** What you should do **
Go over the lines below, and when one contains the word "addons", copy it.
*-*-*
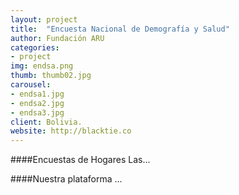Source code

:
 ```yaml
---
layout: project
title:  "Encuesta Nacional de Demografía y Salud"
author: Fundación ARU
categories:
- project
img: endsa.png
thumb: thumb02.jpg
carousel:
- endsa1.jpg
- endsa2.jpg
- endsa3.jpg
client: Bolivia.
website: http://blacktie.co
---
```

####Encuestas de Hogares
Las...

####Nuestra plataforma
...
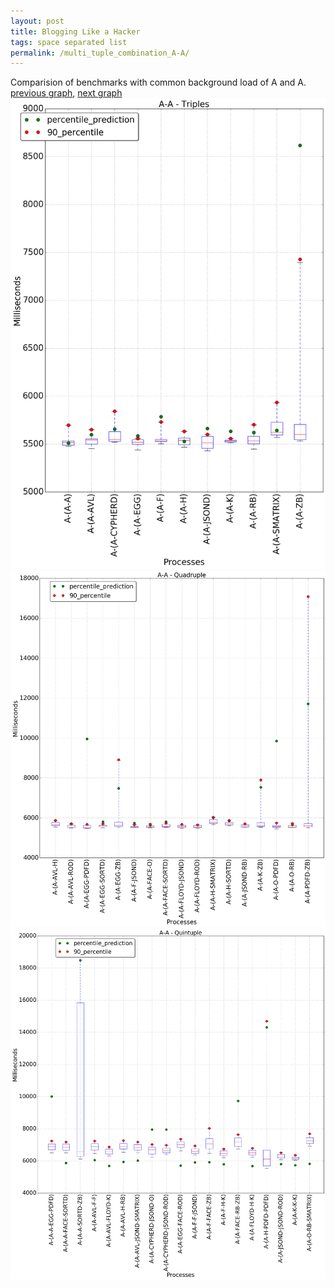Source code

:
 ```yaml
---
layout: post
title: Blogging Like a Hacker
tags: space separated list
permalink: /multi_tuple_combination_A-A/
---
```


Comparision of benchmarks with common background load of A and A.
[previous graph](../multi_tuple_combination_A-AVL/), [next graph](../multi_tuple_combination_A-CYPHERD/)
![graph figure](./images/triple/A/A-A_box.png)![graph figure](./images/quadruple/A/A-A_box.png)![graph figure](./images/quintuple/A/A-A_box.png)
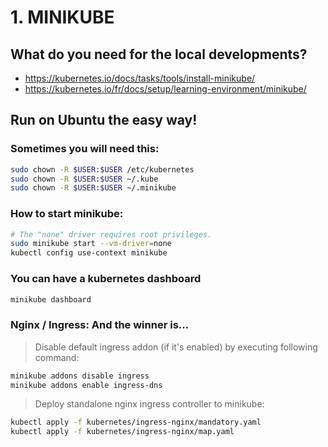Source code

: # 1. MINIKUBE

## What do you need for the local developments?

* https://kubernetes.io/docs/tasks/tools/install-minikube/
* https://kubernetes.io/fr/docs/setup/learning-environment/minikube/

## Run on Ubuntu the easy way!

### Sometimes you will need this:

```sh
sudo chown -R $USER:$USER /etc/kubernetes
sudo chown -R $USER:$USER ~/.kube
sudo chown -R $USER:$USER ~/.minikube
```

### How to start minikube:

```sh
# The "none" driver requires root privileges.
sudo minikube start --vm-driver=none
kubectl config use-context minikube
```

### You can have a kubernetes dashboard

```sh
minikube dashboard
```

### Nginx / Ingress: And the winner is...

> Disable default ingress addon (if it's enabled) by executing following command:

```sh
minikube addons disable ingress
minikube addons enable ingress-dns
```

> Deploy standalone nginx ingress controller to minikube:

```sh
kubectl apply -f kubernetes/ingress-nginx/mandatory.yaml
kubectl apply -f kubernetes/ingress-nginx/map.yaml
```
*-*-*
** The answer **
minikube addons disable ingress
minikube addons enable ingress-dns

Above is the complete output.